The very best strategy would be utilized by the very best engine in any situation, winning losing or drawn, until the game ended.

[xshat]

But this is a completely different topic...

It is related, because xshat argues that the engines' origins don't matter, because when chess is solved all engines will play the same. Your third point means that when chess is solved, engines will focus in going to positions that will increase the chances of the opponent blundering, but there are many ways of going about it, then, all engines will play differently when chess is solved, so their origin will matter even at that point, thus, their origin matters now.

That's a lie, I never once said an engine's origins don't matter. I said when chess is solved engines will play the same, which is NOT saying engine's origins don't matter. I find it strange you keep putting words in my mouth I've never said. You think all engines will play differently when chess is solved, that's like saying the checkers engines which have been programmed to solve checkers are going to play differently. Well, they don't.

[Marek]

I don't follow any of the above. For any position, one of the three following ideas is true.

(1) side to move wins with perfect play. Doesn't matter what the opponent does, the side to move will win, since it will never play a non-perfect move.

(2) side to move loses with perfect play. In this case, the opponent can play a poor move and convert our loss into a draw or win, but if we assume perfect play by both sides, side to move loses.

(3) position is a draw with perfect play. Obviously either side can make a blunder and lose, but with perfect play this ends in a draw. All the other stuff is pretty much irrelevant.

When you get into perfect play against an imperfect opponent, things can change a bit, because you might not want to play perfectly in a drawn position if your opponent is not perfect. You'd prefer to play in a way that gives your opponent the most opportunities to go wrong, rather than in the way that leads to the longest (or shortest) draw. But this is a completely different topic...

(1) is right of course.
(2) The world is populated by all kinds of chessplayers. We can say what will happen if there is perfect play: we cannot say that there will be perfect play.
(3) Again, we cannot say that there will be perfect play. You say, "All the other stuff is pretty much irrelevant." Irrelevant to what?
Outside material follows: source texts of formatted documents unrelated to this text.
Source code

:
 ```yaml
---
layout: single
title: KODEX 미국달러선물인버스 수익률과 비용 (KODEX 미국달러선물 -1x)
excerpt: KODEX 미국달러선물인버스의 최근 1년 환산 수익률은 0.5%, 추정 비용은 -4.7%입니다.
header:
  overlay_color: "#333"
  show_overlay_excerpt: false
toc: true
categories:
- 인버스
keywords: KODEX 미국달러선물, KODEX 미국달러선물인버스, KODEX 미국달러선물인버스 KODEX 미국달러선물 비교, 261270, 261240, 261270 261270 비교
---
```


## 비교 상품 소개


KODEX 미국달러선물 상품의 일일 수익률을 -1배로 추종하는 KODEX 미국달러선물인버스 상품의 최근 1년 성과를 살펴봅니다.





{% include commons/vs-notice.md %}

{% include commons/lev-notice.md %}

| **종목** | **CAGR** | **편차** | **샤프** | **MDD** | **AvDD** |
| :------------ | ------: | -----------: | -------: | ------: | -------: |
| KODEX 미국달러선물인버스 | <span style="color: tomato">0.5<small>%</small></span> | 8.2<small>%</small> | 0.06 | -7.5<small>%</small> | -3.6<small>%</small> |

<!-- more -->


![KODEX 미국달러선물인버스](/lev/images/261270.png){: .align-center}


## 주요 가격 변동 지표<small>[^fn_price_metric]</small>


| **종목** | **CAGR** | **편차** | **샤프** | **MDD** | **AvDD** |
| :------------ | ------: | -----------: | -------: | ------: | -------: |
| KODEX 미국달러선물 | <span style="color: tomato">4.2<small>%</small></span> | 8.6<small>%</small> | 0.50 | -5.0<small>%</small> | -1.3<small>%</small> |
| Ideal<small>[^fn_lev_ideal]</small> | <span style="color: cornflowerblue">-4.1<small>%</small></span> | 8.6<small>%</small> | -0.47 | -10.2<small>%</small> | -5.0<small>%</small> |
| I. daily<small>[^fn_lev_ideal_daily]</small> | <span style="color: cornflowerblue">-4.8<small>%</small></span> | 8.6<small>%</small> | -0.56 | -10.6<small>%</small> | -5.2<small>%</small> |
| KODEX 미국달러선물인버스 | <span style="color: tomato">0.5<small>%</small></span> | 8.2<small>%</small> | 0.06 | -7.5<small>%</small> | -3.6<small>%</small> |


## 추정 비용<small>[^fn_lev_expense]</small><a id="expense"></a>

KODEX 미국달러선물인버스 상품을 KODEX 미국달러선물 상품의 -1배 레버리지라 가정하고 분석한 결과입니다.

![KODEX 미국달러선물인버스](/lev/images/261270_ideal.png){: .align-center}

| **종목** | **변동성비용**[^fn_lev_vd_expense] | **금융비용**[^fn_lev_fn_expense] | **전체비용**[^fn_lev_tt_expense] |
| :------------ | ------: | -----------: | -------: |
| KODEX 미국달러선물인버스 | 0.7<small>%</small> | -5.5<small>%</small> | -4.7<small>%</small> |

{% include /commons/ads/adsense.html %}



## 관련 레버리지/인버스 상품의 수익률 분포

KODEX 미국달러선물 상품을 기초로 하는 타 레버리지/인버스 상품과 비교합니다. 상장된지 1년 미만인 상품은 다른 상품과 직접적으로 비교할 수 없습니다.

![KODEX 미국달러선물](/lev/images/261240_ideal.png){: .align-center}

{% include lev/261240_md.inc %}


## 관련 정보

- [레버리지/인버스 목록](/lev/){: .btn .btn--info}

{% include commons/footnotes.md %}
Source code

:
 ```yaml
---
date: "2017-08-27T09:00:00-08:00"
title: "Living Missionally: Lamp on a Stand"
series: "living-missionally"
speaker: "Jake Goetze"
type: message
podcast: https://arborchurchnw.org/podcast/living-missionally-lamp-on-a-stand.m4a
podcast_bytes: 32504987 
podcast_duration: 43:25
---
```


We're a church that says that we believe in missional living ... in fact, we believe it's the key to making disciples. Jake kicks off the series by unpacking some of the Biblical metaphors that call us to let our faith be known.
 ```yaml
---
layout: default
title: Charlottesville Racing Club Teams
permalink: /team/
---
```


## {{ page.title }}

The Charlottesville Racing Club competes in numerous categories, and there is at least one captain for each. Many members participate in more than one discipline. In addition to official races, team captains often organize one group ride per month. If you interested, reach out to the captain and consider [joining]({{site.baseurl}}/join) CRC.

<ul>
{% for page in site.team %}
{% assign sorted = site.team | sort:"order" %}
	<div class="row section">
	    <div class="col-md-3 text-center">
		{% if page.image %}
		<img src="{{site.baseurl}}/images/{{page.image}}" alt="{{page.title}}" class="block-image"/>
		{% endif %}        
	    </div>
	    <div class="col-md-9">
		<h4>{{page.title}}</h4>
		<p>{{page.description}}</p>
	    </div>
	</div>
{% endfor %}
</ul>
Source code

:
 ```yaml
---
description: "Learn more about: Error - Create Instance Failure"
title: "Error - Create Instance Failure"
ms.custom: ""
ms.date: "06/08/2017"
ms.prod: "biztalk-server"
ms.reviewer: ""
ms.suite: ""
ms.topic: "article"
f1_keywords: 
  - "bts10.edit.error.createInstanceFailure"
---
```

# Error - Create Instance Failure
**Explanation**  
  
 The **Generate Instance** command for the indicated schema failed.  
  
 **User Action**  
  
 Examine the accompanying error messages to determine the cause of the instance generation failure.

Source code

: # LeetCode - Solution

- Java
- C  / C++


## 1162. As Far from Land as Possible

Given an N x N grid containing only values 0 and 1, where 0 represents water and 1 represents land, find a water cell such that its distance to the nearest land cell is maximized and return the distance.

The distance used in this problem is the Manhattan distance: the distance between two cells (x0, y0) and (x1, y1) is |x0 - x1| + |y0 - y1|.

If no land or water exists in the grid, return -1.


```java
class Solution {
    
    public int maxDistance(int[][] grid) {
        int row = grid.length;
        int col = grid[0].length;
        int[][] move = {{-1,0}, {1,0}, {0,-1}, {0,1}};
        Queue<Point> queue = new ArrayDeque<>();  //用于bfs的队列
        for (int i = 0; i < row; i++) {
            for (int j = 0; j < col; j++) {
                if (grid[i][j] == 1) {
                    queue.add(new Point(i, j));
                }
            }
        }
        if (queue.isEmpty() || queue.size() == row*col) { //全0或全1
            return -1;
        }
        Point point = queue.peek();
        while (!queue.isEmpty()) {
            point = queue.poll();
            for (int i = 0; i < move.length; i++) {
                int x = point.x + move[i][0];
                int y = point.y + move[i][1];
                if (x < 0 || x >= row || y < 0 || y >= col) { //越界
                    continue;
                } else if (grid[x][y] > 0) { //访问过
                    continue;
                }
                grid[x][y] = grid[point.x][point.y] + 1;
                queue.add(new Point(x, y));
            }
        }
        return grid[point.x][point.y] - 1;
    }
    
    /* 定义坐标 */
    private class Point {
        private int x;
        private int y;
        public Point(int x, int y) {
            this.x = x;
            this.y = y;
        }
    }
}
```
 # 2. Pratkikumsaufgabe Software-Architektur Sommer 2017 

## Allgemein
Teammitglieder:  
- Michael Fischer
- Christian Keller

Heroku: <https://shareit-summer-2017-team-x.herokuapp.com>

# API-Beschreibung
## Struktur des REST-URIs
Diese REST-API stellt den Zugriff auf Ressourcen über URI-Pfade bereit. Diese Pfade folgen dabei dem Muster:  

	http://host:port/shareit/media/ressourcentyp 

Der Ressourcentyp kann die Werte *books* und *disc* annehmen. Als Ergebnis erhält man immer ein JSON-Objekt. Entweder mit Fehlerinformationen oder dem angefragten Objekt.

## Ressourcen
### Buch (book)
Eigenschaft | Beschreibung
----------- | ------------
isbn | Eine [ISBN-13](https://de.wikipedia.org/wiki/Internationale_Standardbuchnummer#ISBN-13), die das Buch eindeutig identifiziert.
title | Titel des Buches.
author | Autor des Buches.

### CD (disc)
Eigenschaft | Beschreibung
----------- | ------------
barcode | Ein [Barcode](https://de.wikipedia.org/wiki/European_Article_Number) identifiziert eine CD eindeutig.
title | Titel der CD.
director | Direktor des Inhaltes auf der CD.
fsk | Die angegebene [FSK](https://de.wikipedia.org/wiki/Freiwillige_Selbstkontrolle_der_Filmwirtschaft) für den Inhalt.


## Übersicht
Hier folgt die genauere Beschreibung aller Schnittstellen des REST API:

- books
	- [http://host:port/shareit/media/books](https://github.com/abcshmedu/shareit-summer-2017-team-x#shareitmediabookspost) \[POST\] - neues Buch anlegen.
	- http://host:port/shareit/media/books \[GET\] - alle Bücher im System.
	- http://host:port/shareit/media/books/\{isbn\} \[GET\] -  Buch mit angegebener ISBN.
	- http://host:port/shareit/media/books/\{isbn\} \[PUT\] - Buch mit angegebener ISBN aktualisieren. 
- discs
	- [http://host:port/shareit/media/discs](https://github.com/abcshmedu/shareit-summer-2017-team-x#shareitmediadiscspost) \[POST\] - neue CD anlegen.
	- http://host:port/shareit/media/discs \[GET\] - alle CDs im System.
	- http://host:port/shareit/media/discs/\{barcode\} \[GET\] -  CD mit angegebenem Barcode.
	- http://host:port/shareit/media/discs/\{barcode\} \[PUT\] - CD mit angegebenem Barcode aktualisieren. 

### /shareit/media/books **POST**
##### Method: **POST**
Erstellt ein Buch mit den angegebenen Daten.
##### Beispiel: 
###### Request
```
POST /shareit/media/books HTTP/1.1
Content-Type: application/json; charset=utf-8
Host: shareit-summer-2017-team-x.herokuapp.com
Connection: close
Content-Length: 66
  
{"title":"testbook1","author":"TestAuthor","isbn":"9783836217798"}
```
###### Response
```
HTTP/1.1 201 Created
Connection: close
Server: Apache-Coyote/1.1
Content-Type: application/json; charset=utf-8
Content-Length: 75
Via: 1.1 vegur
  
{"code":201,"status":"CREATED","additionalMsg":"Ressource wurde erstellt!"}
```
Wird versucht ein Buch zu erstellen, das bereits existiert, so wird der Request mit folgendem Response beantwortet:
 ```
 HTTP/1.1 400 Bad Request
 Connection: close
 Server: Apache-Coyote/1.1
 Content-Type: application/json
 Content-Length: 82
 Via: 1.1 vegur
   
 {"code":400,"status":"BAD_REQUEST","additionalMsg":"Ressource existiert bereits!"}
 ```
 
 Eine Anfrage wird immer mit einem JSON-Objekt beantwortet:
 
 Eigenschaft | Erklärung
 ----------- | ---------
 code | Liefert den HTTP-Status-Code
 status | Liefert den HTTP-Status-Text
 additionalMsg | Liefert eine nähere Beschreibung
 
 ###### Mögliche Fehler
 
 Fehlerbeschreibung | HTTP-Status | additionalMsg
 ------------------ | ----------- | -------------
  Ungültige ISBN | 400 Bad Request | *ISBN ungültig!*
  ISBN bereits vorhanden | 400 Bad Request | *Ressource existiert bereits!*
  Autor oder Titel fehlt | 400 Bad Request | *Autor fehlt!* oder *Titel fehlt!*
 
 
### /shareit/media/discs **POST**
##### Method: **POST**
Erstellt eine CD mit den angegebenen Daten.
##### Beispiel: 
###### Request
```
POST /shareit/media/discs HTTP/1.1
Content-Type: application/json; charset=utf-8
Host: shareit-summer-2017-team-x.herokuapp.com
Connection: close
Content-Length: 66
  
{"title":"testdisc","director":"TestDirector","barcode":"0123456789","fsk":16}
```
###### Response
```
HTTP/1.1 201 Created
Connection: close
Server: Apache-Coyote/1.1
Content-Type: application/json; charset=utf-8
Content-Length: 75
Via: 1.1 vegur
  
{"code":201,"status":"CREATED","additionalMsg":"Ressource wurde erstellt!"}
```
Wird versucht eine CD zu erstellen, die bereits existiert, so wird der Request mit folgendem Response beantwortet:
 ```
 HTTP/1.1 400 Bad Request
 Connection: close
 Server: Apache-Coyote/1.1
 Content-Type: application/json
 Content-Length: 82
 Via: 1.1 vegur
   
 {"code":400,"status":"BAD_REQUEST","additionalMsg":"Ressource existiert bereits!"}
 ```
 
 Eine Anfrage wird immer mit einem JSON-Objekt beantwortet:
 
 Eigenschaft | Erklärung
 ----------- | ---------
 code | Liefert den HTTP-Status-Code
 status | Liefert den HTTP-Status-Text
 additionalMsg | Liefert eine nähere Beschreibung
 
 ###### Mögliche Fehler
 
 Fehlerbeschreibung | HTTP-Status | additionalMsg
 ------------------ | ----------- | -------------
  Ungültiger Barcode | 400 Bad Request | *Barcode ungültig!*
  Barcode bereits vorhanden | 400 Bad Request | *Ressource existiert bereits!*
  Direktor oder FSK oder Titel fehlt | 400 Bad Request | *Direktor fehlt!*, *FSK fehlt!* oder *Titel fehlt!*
The OP (xshat) started this very thread with, "Chess is chess, and when the day comes that chess is solved, all chess engines will be clones of each other." Those were his opening words. I relevantly challenged this assertion, and painstakingly argued against it with some success. The success I claim was when the OP made the concession through the comment "... programmed to have solved chess, which includes coding outside of the 32men bases." Presumably the "outside" coding was to cover play in lost or drawn positions. (There are further arguments in this thread as to why this outside coding will be different for each engine and impossible to perfect.)

There is confusion throughout over the terms perfect and solved. Obviously game theory/mathematics has its own technical definitions which must be respected in its fields. For chessplayers (including engines of course) the continual question is what move to play next. Even when chess is formally solved (with 32TBs) players will still be wondering what to do in a lost or drawn position against an unknown opponent. Paradoxically, we'll have the solution but not the answer to our question.